Epic couldn’t point to any new “abusive” behaviour between when Apple was a ~1% market share minnow to when they became a ~50% market share behemoth. This is critical. In order to abuse a monopoly, you need to have abused your monopoly.
As much as so many hate how Apple acts, they’ve gotten better since day 1.
They let developers choose more price points. They offer only a 15% cut of subscriptions in a number of circumstances instead of always taking 30%. IAPs and subscriptions have given developers more choices of how to monetize their apps.
At no point did they ever use their position to squeeze more money from developers. Even the yearly developer fee is still $99 despite the HUGE increase in App Store revenue.
It’s understandable people want Apple’s cut to shrink, but that doesn’t appear to be legally required.
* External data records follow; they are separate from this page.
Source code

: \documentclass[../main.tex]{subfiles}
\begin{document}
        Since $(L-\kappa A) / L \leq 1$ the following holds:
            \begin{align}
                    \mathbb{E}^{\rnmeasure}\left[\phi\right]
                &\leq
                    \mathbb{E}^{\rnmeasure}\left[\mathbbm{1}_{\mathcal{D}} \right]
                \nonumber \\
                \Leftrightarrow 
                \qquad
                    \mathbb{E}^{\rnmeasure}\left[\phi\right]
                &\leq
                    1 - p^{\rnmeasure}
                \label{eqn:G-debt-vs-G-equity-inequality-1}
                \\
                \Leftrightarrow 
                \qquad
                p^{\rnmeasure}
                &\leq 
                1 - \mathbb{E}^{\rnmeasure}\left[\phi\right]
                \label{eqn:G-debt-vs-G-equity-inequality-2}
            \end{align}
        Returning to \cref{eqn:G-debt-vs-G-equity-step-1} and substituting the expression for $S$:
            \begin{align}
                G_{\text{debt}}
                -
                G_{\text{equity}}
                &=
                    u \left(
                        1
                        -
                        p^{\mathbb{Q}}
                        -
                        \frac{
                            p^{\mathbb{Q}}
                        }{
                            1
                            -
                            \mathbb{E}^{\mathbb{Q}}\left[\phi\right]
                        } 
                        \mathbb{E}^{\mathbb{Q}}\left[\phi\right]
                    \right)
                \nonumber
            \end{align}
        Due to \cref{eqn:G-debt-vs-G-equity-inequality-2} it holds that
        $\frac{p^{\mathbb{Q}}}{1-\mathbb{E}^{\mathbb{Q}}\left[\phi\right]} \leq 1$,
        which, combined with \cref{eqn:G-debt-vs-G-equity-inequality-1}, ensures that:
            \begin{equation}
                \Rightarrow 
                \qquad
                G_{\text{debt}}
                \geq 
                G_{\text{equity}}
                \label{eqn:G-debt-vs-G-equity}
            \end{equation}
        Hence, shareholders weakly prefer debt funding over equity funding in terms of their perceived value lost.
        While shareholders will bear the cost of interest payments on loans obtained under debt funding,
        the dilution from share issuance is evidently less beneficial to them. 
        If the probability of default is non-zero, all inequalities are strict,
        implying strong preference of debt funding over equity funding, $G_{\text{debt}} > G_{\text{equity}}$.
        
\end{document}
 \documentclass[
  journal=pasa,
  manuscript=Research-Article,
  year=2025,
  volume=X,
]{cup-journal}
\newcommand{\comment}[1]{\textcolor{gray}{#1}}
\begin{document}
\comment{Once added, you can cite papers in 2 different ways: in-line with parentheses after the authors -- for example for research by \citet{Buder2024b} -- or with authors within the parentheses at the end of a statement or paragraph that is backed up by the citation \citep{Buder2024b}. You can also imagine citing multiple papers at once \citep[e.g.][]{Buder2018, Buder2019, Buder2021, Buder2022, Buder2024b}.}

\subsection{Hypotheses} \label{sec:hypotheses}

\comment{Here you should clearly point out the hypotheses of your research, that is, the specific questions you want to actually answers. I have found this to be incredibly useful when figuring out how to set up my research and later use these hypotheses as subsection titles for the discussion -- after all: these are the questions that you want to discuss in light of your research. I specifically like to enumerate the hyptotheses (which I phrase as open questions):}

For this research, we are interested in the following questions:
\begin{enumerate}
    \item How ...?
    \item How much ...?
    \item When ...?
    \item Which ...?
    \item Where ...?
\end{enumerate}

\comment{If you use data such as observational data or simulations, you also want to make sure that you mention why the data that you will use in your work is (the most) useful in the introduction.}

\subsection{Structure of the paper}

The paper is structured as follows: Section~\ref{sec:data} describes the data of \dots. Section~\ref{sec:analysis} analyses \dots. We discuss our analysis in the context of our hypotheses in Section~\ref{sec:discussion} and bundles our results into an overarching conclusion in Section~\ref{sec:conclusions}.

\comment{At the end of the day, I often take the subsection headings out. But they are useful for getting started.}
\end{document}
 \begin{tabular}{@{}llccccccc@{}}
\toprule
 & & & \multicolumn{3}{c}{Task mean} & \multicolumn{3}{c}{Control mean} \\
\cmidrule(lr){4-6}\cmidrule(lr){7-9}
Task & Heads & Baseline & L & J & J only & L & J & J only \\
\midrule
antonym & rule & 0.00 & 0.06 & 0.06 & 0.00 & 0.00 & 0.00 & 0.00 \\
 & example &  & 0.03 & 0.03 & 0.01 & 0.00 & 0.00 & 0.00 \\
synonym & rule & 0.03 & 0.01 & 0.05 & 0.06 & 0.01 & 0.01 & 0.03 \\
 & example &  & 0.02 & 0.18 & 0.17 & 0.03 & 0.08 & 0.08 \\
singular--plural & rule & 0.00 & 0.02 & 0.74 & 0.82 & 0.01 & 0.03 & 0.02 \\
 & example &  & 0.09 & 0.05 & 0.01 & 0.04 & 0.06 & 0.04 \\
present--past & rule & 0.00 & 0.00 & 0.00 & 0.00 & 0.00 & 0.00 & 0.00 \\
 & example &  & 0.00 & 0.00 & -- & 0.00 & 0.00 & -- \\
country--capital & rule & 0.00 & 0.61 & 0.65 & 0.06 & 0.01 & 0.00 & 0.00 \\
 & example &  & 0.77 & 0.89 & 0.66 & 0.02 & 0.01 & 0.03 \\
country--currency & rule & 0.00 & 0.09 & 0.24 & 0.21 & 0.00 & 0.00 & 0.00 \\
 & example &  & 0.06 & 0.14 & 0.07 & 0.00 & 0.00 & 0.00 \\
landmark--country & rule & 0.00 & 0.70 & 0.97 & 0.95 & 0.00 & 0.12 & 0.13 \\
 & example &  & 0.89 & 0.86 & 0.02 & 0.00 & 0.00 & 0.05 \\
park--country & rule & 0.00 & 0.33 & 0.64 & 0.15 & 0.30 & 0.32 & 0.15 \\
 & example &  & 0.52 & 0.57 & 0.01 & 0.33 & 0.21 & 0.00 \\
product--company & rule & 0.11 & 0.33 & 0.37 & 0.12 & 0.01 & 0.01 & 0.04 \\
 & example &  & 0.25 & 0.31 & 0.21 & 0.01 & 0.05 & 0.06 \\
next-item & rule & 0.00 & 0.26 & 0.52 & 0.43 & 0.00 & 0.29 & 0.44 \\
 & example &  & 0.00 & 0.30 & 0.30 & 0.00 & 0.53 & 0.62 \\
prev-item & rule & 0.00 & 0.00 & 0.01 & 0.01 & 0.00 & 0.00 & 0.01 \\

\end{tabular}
They didn’t make things worse so it seems they’re in the clear.
(They still lost on the alternate payment method thing)
I had never thought about it but I wonder if this is why they’ve never tried to raise rates.
It would certainly be a PR nightmare. But would it also immediately open them up to the “iOS monopoly abuse” case so many think this case was/wanted it to be?
Nope, on J2ME and Symbian phones, unless you had a developer kit, you would run what the telecom provider made available on their stores, reachable via WAP or SMS download links.